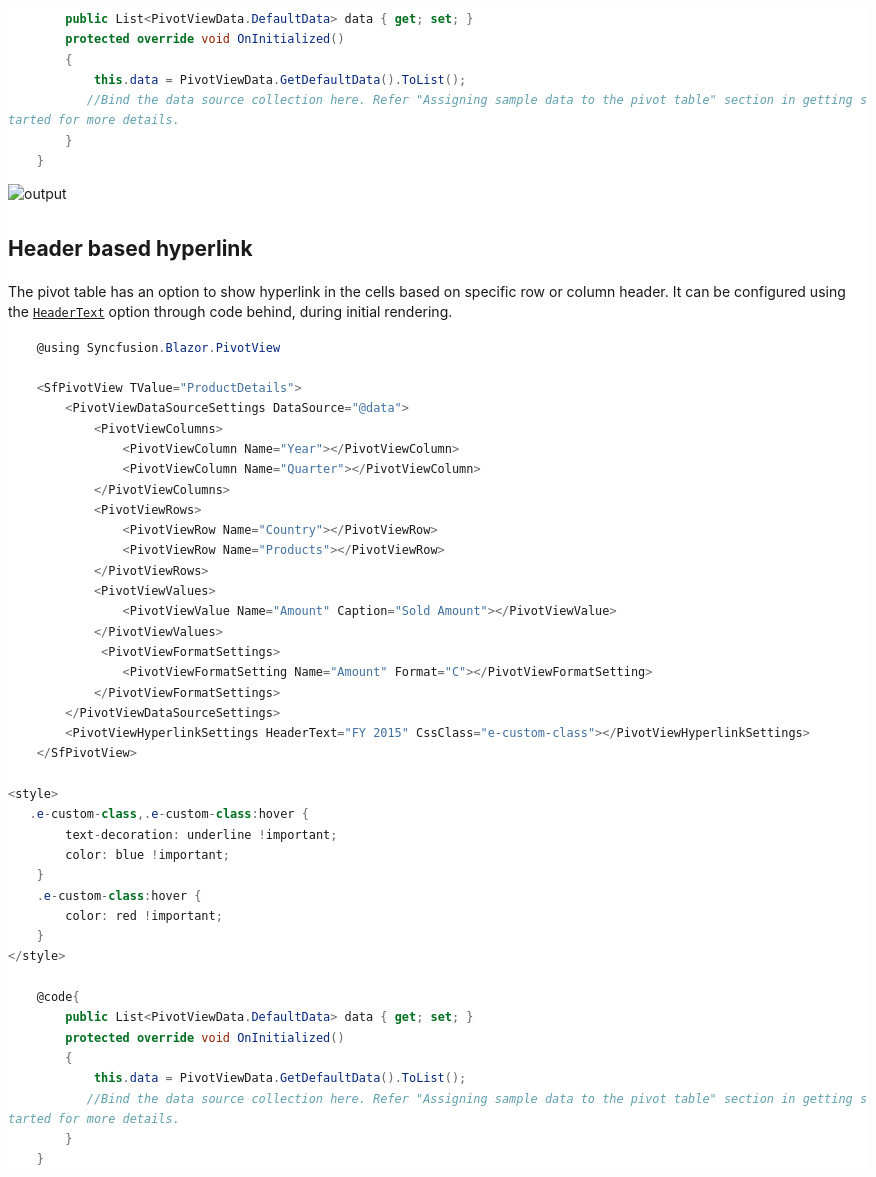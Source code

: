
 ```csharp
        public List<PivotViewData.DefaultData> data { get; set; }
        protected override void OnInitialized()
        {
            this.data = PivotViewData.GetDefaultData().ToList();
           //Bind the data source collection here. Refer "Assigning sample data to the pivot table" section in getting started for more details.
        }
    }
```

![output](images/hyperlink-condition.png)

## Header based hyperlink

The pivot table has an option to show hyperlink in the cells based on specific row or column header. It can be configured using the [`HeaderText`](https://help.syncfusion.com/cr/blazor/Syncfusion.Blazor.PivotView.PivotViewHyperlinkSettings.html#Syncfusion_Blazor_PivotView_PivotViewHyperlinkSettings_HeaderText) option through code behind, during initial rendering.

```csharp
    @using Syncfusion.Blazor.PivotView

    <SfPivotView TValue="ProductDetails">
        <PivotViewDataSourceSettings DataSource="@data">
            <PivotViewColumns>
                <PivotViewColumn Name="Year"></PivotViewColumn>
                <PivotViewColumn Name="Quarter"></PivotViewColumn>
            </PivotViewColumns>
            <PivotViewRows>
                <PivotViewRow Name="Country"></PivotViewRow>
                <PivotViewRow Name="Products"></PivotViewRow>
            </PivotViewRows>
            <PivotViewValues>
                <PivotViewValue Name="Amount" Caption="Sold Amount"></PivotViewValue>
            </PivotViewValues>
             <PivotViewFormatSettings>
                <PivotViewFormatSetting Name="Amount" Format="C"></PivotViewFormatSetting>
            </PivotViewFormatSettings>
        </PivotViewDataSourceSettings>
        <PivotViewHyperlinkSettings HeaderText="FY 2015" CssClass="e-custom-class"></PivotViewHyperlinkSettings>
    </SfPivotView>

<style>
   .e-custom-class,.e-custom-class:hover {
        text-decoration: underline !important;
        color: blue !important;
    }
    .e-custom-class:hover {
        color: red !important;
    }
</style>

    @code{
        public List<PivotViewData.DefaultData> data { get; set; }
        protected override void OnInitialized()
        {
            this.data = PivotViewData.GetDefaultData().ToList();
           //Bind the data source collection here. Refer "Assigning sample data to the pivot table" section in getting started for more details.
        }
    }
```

* * *

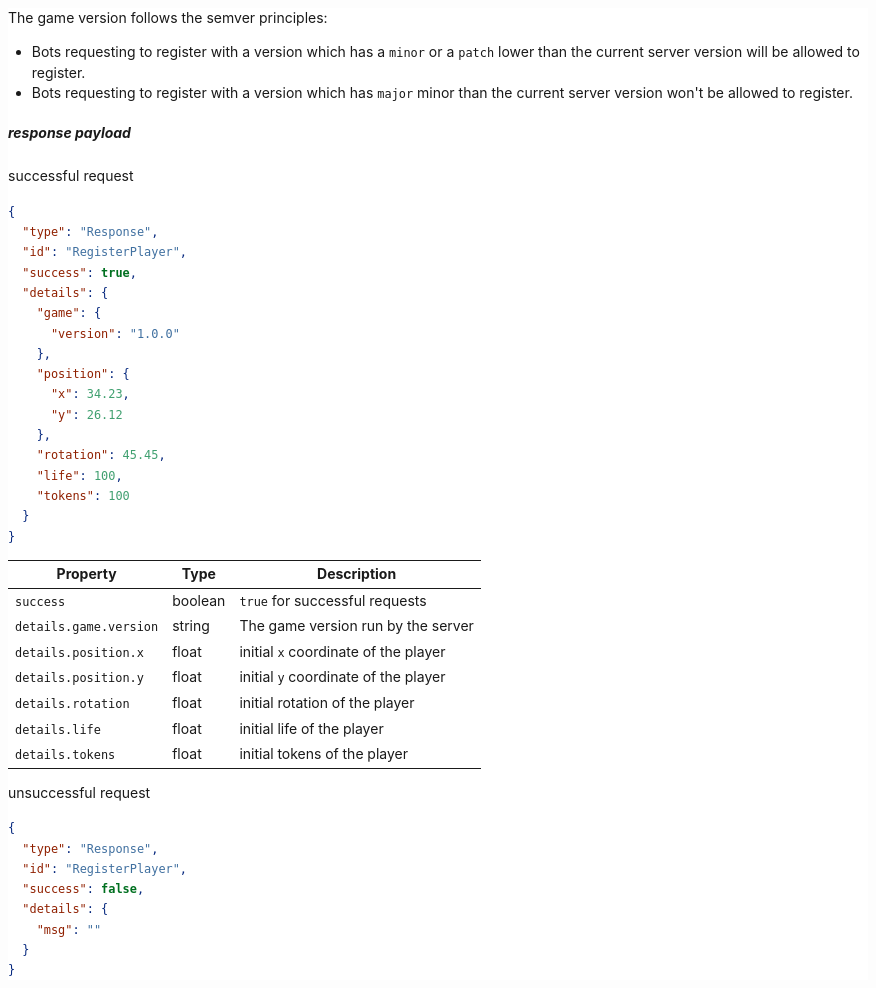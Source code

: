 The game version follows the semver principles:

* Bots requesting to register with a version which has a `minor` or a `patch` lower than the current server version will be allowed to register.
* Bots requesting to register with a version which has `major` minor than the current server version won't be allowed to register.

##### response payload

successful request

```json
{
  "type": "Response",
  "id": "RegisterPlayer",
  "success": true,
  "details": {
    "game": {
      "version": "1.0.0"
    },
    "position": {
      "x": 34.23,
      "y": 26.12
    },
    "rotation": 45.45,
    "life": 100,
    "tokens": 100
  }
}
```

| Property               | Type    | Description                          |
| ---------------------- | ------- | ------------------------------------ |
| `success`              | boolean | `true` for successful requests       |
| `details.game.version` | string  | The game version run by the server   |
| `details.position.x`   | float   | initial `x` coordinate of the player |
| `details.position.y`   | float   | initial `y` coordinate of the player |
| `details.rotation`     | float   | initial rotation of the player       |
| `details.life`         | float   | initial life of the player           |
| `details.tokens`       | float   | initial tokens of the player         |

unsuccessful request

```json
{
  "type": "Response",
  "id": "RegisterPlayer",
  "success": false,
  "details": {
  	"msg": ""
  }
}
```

- What is required
Look through the material for "requesting". Copy each line that has it.

- Output below
* Bots requesting to register with a version which has a `minor` or a `patch` lower than the current server version will be allowed to register.
* Bots requesting to register with a version which has `major` minor than the current server version won't be allowed to register.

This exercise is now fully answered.